→ **WHAT THE TASK REQUIRES**: The answer should be an exact repeat of the stretch of material below from the line containing "- EDA is an" through the line containing "- The best hyperparameters".
Content starts
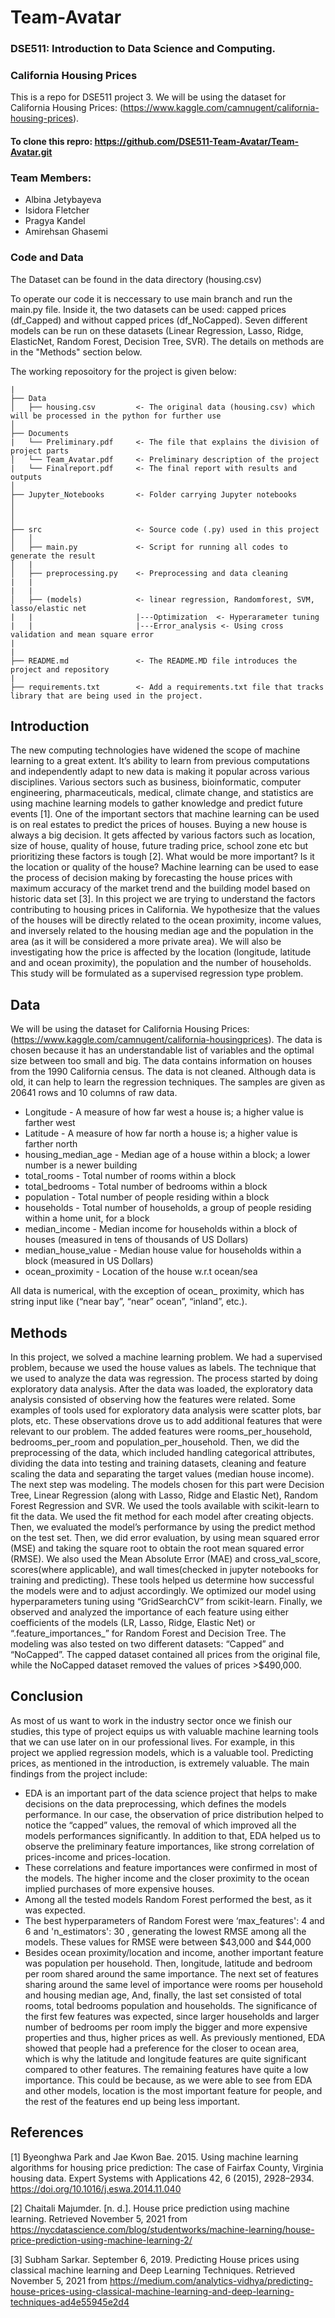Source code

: # Team-Avatar
### DSE511: Introduction to Data Science and Computing. 
### California Housing Prices

This is a repo for DSE511 project 3. We will be using the dataset for California Housing Prices: (https://www.kaggle.com/camnugent/california-housing-prices).

#### To clone this repro: https://github.com/DSE511-Team-Avatar/Team-Avatar.git
### Team Members: 

- Albina Jetybayeva
- Isidora Fletcher
- Pragya Kandel
- Amirehsan Ghasemi

### Code and Data


The Dataset can be found in the data directory (housing.csv)

To operate our code it is neccessary to use main branch and run the main.py file. Inside it, the two datasets can be used: capped prices (df_Capped) and without capped prices (df_NoCapped). Seven different models can be run on these datasets (Linear Regression, Lasso, Ridge, ElasticNet, Random Forest, Decision Tree, SVR). The details on methods are in the "Methods" section below.

The working reposoitory for the project is given below:

```
|
├── Data
│   ├── housing.csv         <- The original data (housing.csv) which will be processed in the python for further use
│
├── Documents
|   └── Preliminary.pdf     <- The file that explains the division of project parts
│   └── Team_Avatar.pdf     <- Preliminary description of the project
|   └── Finalreport.pdf     <- The final report with results and outputs 
│
├── Jupyter_Notebooks       <- Folder carrying Jupyter notebooks
│
│               
│
├── src                     <- Source code (.py) used in this project
│   │
│   ├── main.py             <- Script for running all codes to generate the result
│   |          
│   ├── preprocessing.py    <- Preprocessing and data cleaning
|   |                                       
|   |                      
│   ├── (models)            <- linear regression, Randomforest, SVM, lasso/elastic net
|   |                       |---Optimization  <- Hyperarameter tuning
|   |                       |---Error_analysis <- Using cross validation and mean square error
|
| 
├── README.md               <- The README.MD file introduces the project and repository
|
├── requirements.txt        <- Add a requirements.txt file that tracks library that are being used in the project.

```
## Introduction

The new computing technologies have widened the scope of machine learning to a great extent. It’s ability to learn from previous computations and independently adapt to new data is making it popular across various disciplines. Various sectors such as business, bioinformatic, computer engineering, pharmaceuticals, medical, climate change, and statistics are using machine learning models to gather knowledge and predict future events [1]. One of the important sectors that machine learning can be used is on real estates to predict the prices of houses. Buying a new house is always a big decision. It gets affected by various factors such as location, size of house, quality of house, future trading price, school zone etc but prioritizing these factors is tough [2]. What would be more important? Is it the location or quality of the house? Machine learning can be used to ease the process of decision making by forecasting the house prices with maximum accuracy of the market trend and the building model based on historic data set [3]. In this project we are trying to understand the factors contributing to housing prices in California. We hypothesize that the values of the houses will be directly related to the ocean proximity, income values, and inversely related to the housing median age and the population in the area (as it will be considered a more private area). We will also be investigating how the price is affected by the location (longitude, latitude and and ocean proximity), the population and the number of households. This study will be formulated as a supervised regression type problem.

## Data

We will be using the dataset for California Housing Prices: (https://www.kaggle.com/camnugent/california-housingprices).
The data is chosen because it has an understandable list of variables and the optimal size between too small and big. The data contains information on houses from the 1990 California census. The data is not cleaned. Although data is old, it can help to learn the regression techniques. The samples are given as
20641 rows and 10 columns of raw data.

- Longitude - A measure of how far west a house is; a higher value is farther west
- Latitude - A measure of how far north a house is; a higher value is farther north
- housing_median_age - Median age of a house within a block; a lower number is a newer building
- total_rooms - Total number of rooms within a block
- total_bedrooms - Total number of bedrooms within a block
- population - Total number of people residing within a block
- households - Total number of households, a group of people residing within a home unit, for a block
- median_income - Median income for households within a block of houses (measured in tens of thousands of US Dollars)
- median_house_value - Median house value for households within a block (measured in US Dollars)
- ocean_proximity - Location of the house w.r.t ocean/sea

All data is numerical, with the exception of ocean_ proximity, which has string input like (“near bay”, “near” ocean”, “inland”, etc.).

## Methods 

In this project, we solved a machine learning problem. We had a supervised problem, because we used the house values as labels. The technique that we used to analyze the data was regression. The  process started by doing exploratory data analysis. After the data was loaded, the exploratory data analysis consisted of observing how the features were related. Some examples of tools used for exploratory data analysis were scatter plots, bar plots, etc. These observations drove us to add additional features that were relevant to our problem. The added features were rooms_per_household, bedrooms_per_room and population_per_household. Then, we did the preprocessing of the data, which included handling categorical attributes, dividing the data into testing and training datasets, cleaning and feature scaling the data and separating the target values (median house income). The next step was modeling. The models chosen for this part were Decision Tree, Linear Regression (along with Lasso, Ridge and Elastic Net), Random Forest Regression and SVR. We used the tools available with scikit-learn to fit the data. We used the fit method for each model after creating objects. Then, we evaluated the model’s performance by using the predict method on the test set. Then, we did error evaluation, by using mean squared error (MSE) and taking the square root to obtain the root mean squared error (RMSE). We also used the Mean Absolute Error (MAE) and cross_val_score, scores(where applicable), and wall times(checked in jupyter notebooks for training and predicting). These tools helped us determine how successful the models were and to adjust accordingly. We optimized our model using hyperparameters tuning using “GridSearchCV” from scikit-learn. Finally, we observed and analyzed the importance of each feature using either coefficients of the models (LR, Lasso, Ridge, Elastic Net) or “.feature_importances_” for Random Forest and Decision Tree. The modeling was also tested on two different datasets: “Capped” and “NoCapped”. The capped dataset contained all prices from the original file, while the NoCapped dataset removed the values of prices >$490,000. 

## Conclusion

As most of us want to work in the industry sector once we finish our studies, this type of project equips us with valuable machine learning tools that we can use later on in our professional lives. For example, in this project we applied regression models, which is a valuable tool. Predicting prices, as mentioned in the introduction, is extremely valuable. The main findings from the project include:
- EDA is an important part of the data science project that helps to make decisions on the data preprocessing, which defines the models performance. In our case, the observation of price distribution helped to notice the “capped” values, the removal of which improved all the models performances significantly. In addition to that, EDA helped us to observe the preliminary feature importances, like strong correlation of prices-income and prices-location.
- These correlations and feature importances were confirmed in most of the models. The higher income and the closer proximity to the ocean implied purchases of more expensive houses.
- Among all the tested models Random Forest  performed the best, as it was expected.
- The best hyperparameters of Random Forest were ‘max_features': 4 and 6 and 'n_estimators': 30 , generating the lowest RMSE among all the models. These values for RMSE were between  $43,000 and $44,000
- Besides ocean proximity/location and income, another important feature was population per household. Then, longitude, latitude and bedroom per room shared around the same importance. The next set of features sharing around the same level of importance were rooms per household and housing median age, And, finally, the last set consisted of total rooms, total bedrooms population and households. The significance of the first few features was expected, since larger households and larger number of bedrooms per room imply the bigger and more expensive properties and thus, higher prices as well. As previously mentioned, EDA showed that people had a preference for the closer to ocean area, which is why the latitude and longitude features are quite significant compared to other features. The remaining features have quite a low importance. This could be because, as we were able to see from EDA and other models, location is the most important feature for people, and the rest of the features end up being less important.


## References

[1] Byeonghwa Park and Jae Kwon Bae. 2015. Using machine learning algorithms for housing price prediction: The case of Fairfax County, Virginia housing data. Expert Systems with Applications 42, 6 (2015), 2928–2934. https://doi.org/10.1016/j.eswa.2014.11.040

[2] Chaitali Majumder. [n. d.]. House price prediction using machine learning. Retrieved November 5, 2021 from https://nycdatascience.com/blog/studentworks/machine-learning/house-price-prediction-using-machine-learning-2/

[3] Subham Sarkar. September 6, 2019. Predicting House prices using classical machine learning and Deep Learning Techniques. Retrieved November 5, 2021 from https://medium.com/analytics-vidhya/predicting-house-prices-using-classical-machine-learning-and-deep-learning-techniques-ad4e55945e2d4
Content ends
→ **SOLUTION TO THE PROBLEM**:
- EDA is an important part of the data science project that helps to make decisions on the data preprocessing, which defines the models performance. In our case, the observation of price distribution helped to notice the “capped” values, the removal of which improved all the models performances significantly. In addition to that, EDA helped us to observe the preliminary feature importances, like strong correlation of prices-income and prices-location.
- These correlations and feature importances were confirmed in most of the models. The higher income and the closer proximity to the ocean implied purchases of more expensive houses.
- Among all the tested models Random Forest  performed the best, as it was expected.
- The best hyperparameters of Random Forest were ‘max_features': 4 and 6 and 'n_estimators': 30 , generating the lowest RMSE among all the models. These values for RMSE were between  $43,000 and $44,000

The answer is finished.